# TASK:
Every line of the entries with the word "studio" in it should be shown.
┌─ DATA FOR THIS TASK
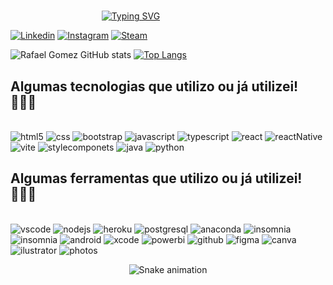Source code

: 

#
‎ ‎ ‎ ‎ ‎ ‎ ‎ ‎ ‎ ‎ ‎ ‎ ‎ ‎ ‎ ‎ ‎ ‎ ‎ ‎ ‎ ‎ ‎ ‎ ‎ ‎ ‎ ‎ ‎ ‎ ‎ ‎ ‎ ‎ ‎ ‎ ‎ [![Typing SVG](https://readme-typing-svg.demolab.com?font=Dangrek&size=30&pause=1000&color=F7F7F7&center=true&width=500&height=56&lines=Hello!+My+name+is+Rafael+Gomez!+%E2%9C%8C%F0%9F%8F%BE;Student%2C+Developer+Full+Stack!+%F0%9F%91%A8%F0%9F%8F%BE%E2%80%8D%F0%9F%92%BB)](https://git.io/typing-svg)

[![Linkedin](https://img.shields.io/badge/LinkedIn-0077B5?style=for-the-badge&logo=linkedin&logoColor=white)](https://www.linkedin.com/in/rafael-gomes-1303ab173/)
[![Instagram](https://img.shields.io/badge/Instagram-E4405F?style=for-the-badge&logo=instagram&logoColor=white)](https://www.instagram.com/rafael.gomeez/)
[![Steam](https://img.shields.io/badge/Steam-000000?style=for-the-badge&logo=steam&logoColor=white)](https://steamcommunity.com/id/raFFzBR/)




![Rafael Gomez GitHub stats](https://github-readme-stats.vercel.app/api?username=rafagomes10&show_icons=true&theme=dracula)
[![Top Langs](https://github-readme-stats.vercel.app/api/top-langs/?username=rafagomes10&layout=demo&show_icons=true&theme=dracula)](https://github.com/rafagomes10/github-readme-stats)

## Algumas tecnologias que utilizo ou já utilizei! 👨🏾‍💻

<div style="display: inline_block"><br/>
	<img aling="center" alt="html5" src="https://img.shields.io/badge/HTML5-E34F26?style=for-the-badge&logo=html5&logoColor=white" />
	<img aling="center" alt="css" src="https://img.shields.io/badge/CSS3-1572B6?style=for-the-badge&logo=css3&logoColor=white" />
	<img aling="center" alt="bootstrap" src="https://img.shields.io/badge/Bootstrap-563D7C?style=for-the-badge&logo=bootstrap&logoColor=white" />
	<img aling="center" alt="javascript" src="https://img.shields.io/badge/JavaScript-F7DF1E?style=for-the-badge&logo=javascript&logoColor=black" />
	<img aling="center" alt="typescript" src="https://img.shields.io/badge/TypeScript-007ACC?style=for-the-badge&logo=typescript&logoColor=white" />
	<img aling="center" alt="react" src="https://img.shields.io/badge/React-20232A?style=for-the-badge&logo=react&logoColor=61DAFB" />
	<img aling="center" alt="reactNative" src="https://img.shields.io/badge/React_Native-20232A?style=for-the-badge&logo=react&logoColor=61DAFB" />
	<img aling="center" alt="vite" src="https://img.shields.io/badge/vite-%23646CFF.svg?style=for-the-badge&logo=vite&logoColor=white" />
	<img aling="center" alt="stylecomponets" src="https://img.shields.io/badge/styled--components-DB7093?style=for-the-badge&logo=styled-components&logoColor=white" />
	<img aling="center" alt="java" src="https://img.shields.io/badge/Java-ED8B00?style=for-the-badge&logo=java&logoColor=white" />
	<img aling="center" alt="python" src="https://img.shields.io/badge/Python-3776AB?style=for-the-badge&logo=python&logoColor=white" />
	
</div>

## Algumas ferramentas que utilizo ou já utilizei! 👨🏾‍💻

<div style="display: inline_block"><br/>
	<img aling="center" alt="vscode" src="https://img.shields.io/badge/Visual%20Studio%20Code-0078d7.svg?style=for-the-badge&logo=visual-studio-code&logoColor=white" />
	<img aling="center" alt="nodejs" src="https://img.shields.io/badge/Node.js-43853D?style=for-the-badge&logo=node.js&logoColor=white" />
	<img aling="center" alt="heroku" src="https://img.shields.io/badge/Heroku-430098?style=for-the-badge&logo=heroku&logoColor=white" />
	<img aling="center" alt="postgresql" src="https://img.shields.io/badge/PostgreSQL-316192?style=for-the-badge&logo=postgresql&logoColor=white" />
	<img aling="center" alt="anaconda" src="https://img.shields.io/badge/Anaconda-%2344A833.svg?style=for-the-badge&logo=anaconda&logoColor=white" />
	<img aling="center" alt="insomnia" src="https://img.shields.io/badge/pycharm-143?style=for-the-badge&logo=pycharm&logoColor=black&color=black&labelColor=green" />
	<img aling="center" alt="insomnia" src="https://img.shields.io/badge/Insomnia-black?style=for-the-badge&logo=insomnia&logoColor=5849BE" />
	<img aling="center" alt="android" src="https://img.shields.io/badge/Android%20Studio-3DDC84.svg?style=for-the-badge&logo=android-studio&logoColor=white" />
	<img aling="center" alt="xcode" src="https://img.shields.io/badge/Xcode-007ACC?style=for-the-badge&logo=Xcode&logoColor=white" />
	<img aling="center" alt="powerbi" src="https://img.shields.io/badge/power_bi-F2C811?style=for-the-badge&logo=powerbi&logoColor=black" />
	<img aling="center" alt="github" src="https://img.shields.io/badge/github-%23121011.svg?style=for-the-badge&logo=github&logoColor=white" />
	<img aling="center" alt="figma" src="https://img.shields.io/badge/Figma-F24E1E?style=for-the-badge&logo=figma&logoColor=white" />
	<img aling="center" alt="canva" src="https://img.shields.io/badge/Canva-%2300C4CC.svg?&style=for-the-badge&logo=Canva&logoColor=white" />
	<img aling="center" alt="ilustrator" src="https://img.shields.io/badge/Adobe%20Illustrator-FF9A00?style=for-the-badge&logo=adobe%20illustrator&logoColor=white" />
	<img aling="center" alt="photos" src="https://img.shields.io/badge/Adobe%20Photoshop-31A8FF?style=for-the-badge&logo=Adobe%20Photoshop&logoColor=black" />
	
	
</div>

<div align="center">

  ![Snake animation](https://github.com/danielbped/danielbped/blob/output/github-contribution-grid-snake.svg)
  
</div>




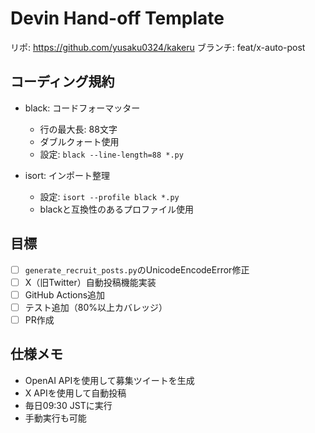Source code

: # Devin Hand-off Template
リポ: https://github.com/yusaku0324/kakeru
ブランチ: feat/x-auto-post

## コーディング規約
- black: コードフォーマッター
  - 行の最大長: 88文字
  - ダブルクォート使用
  - 設定: `black --line-length=88 *.py`

- isort: インポート整理
  - 設定: `isort --profile black *.py`
  - blackと互換性のあるプロファイル使用

## 目標
- [ ] `generate_recruit_posts.py`のUnicodeEncodeError修正
- [ ] X（旧Twitter）自動投稿機能実装
- [ ] GitHub Actions追加
- [ ] テスト追加（80%以上カバレッジ）
- [ ] PR作成

## 仕様メモ
- OpenAI APIを使用して募集ツイートを生成
- X APIを使用して自動投稿
- 毎日09:30 JSTに実行
- 手動実行も可能
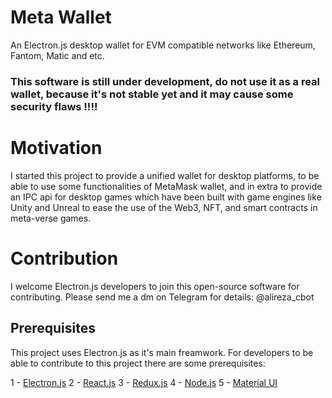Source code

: # Meta Wallet
An Electron.js desktop wallet for EVM compatible networks like Ethereum, Fantom, Matic and etc. 
### This software is still under development, do not use it as a real wallet, because it's not stable yet and it may cause some security flaws !!!!

# Motivation

I started this project to provide a unified wallet for desktop platforms, to be able to use some functionalities of MetaMask wallet, and in extra to provide an IPC api for desktop games which have been built with game engines like Unity and Unreal to ease the use of the Web3, NFT, and smart contracts in meta-verse games.

# Contribution

I welcome Electron.js developers to join this open-source software for contributing.
Please send me a dm on Telegram for details: @alireza_cbot


## Prerequisites

This project uses Electron.js as it's main freamwork.
For developers to be able to contribute to this project there are some prerequisites:

1 - [Electron.js](https://www.electronjs.org)
2 - [React.js](https://reactjs.org)
3 - [Redux.js](https://redux.js.org)
4 - [Node.js](https://nodejs.org)
5 - [Material UI](https://mui.com)
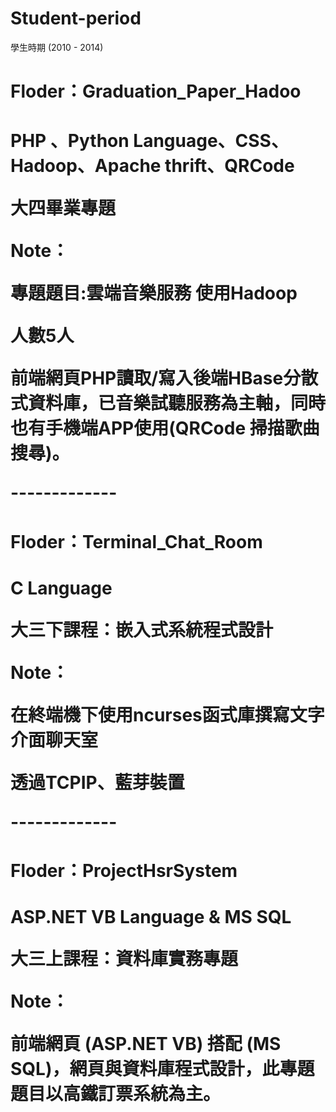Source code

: # Student-period
學生時期 (2010 - 2014)


<h1>Floder：Graduation_Paper_Hadoo<h1>
PHP 、Python Language、CSS、Hadoop、Apache thrift、QRCode<p>
大四畢業專題<p>
Note：<p>
專題題目:雲端音樂服務 使用Hadoop<p>
人數5人<p>
前端網頁PHP讀取/寫入後端HBase分散式資料庫，已音樂試聽服務為主軸，同時也有手機端APP使用(QRCode 掃描歌曲搜尋)。<p>
-------------
<h1>Floder：Terminal_Chat_Room<h1>
C Language<p>
大三下課程：嵌入式系統程式設計<p>
Note：<p>
在終端機下使用ncurses函式庫撰寫文字介面聊天室<p>
透過TCPIP、藍芽裝置<p>
-------------
<h1>Floder：ProjectHsrSystem<h1>
ASP.NET VB Language & MS SQL<p>
大三上課程：資料庫實務專題<p>
Note：<p>
前端網頁 (ASP.NET VB) 搭配 (MS SQL)，網頁與資料庫程式設計，此專題題目以高鐵訂票系統為主。<p>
└─
# RESPONSE AREA:
	<img aling="center" alt="vscode" src="https://img.shields.io/badge/Visual%20Studio%20Code-0078d7.svg?style=for-the-badge&logo=visual-studio-code&logoColor=white" />
	<img aling="center" alt="android" src="https://img.shields.io/badge/Android%20Studio-3DDC84.svg?style=for-the-badge&logo=android-studio&logoColor=white" />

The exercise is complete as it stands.